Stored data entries
┌──

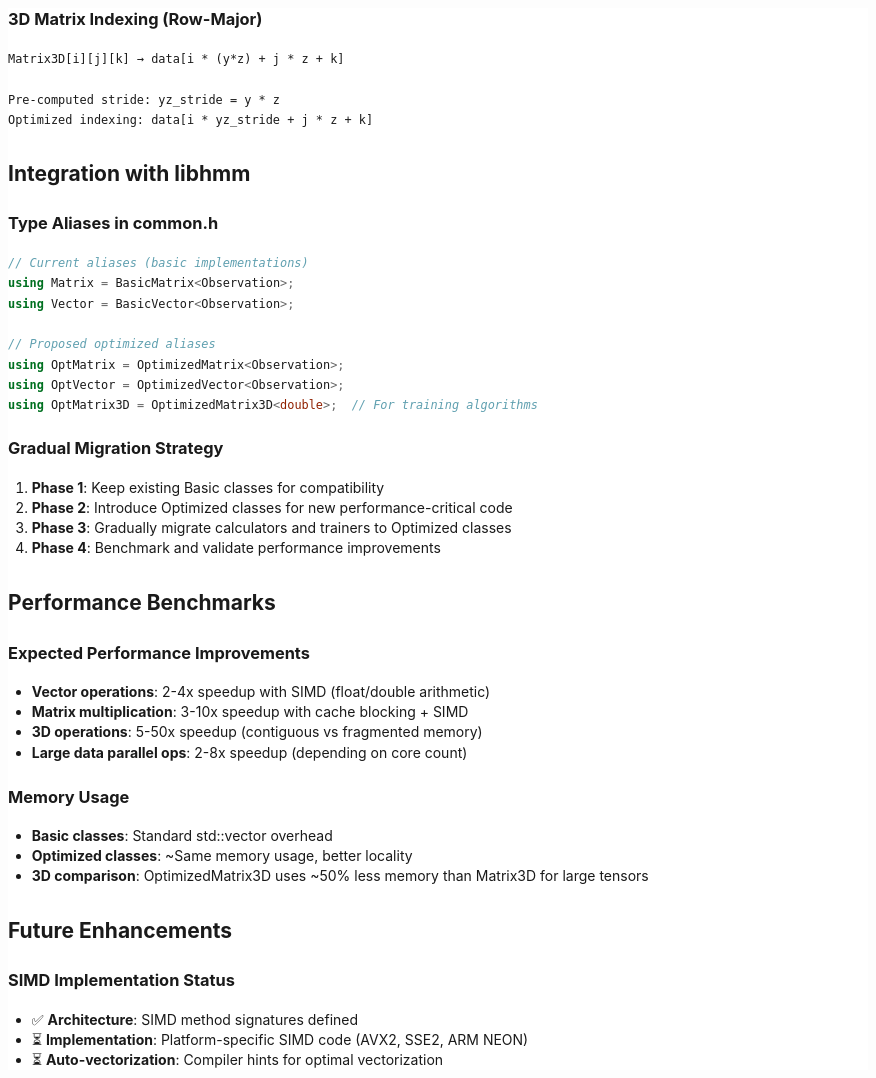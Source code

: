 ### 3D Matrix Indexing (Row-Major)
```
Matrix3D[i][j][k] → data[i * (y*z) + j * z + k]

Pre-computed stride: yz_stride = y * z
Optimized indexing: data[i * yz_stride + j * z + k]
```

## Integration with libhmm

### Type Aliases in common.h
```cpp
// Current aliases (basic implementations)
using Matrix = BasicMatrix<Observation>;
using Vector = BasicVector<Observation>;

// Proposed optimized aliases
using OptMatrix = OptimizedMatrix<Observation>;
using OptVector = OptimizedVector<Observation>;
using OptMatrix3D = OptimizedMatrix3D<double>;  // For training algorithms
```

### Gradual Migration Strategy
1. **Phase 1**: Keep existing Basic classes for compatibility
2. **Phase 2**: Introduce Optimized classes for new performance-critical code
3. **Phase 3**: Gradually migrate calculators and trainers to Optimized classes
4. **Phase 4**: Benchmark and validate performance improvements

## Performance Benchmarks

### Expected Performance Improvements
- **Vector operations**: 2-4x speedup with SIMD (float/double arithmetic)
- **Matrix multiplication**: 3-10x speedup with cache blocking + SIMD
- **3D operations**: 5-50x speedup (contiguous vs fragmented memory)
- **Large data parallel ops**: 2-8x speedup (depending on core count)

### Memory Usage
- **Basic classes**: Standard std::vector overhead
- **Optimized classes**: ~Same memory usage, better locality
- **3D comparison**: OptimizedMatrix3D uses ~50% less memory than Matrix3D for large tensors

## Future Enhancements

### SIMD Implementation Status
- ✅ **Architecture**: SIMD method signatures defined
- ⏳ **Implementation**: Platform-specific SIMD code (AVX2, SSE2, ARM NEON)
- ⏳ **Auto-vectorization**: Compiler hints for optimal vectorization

└──

Task requirements
Look through the records and copy every line that has the word "SIMD".

Worked solution
- **Vector operations**: 2-4x speedup with SIMD (float/double arithmetic)
- **Matrix multiplication**: 3-10x speedup with cache blocking + SIMD
### SIMD Implementation Status
- ✅ **Architecture**: SIMD method signatures defined
- ⏳ **Implementation**: Platform-specific SIMD code (AVX2, SSE2, ARM NEON)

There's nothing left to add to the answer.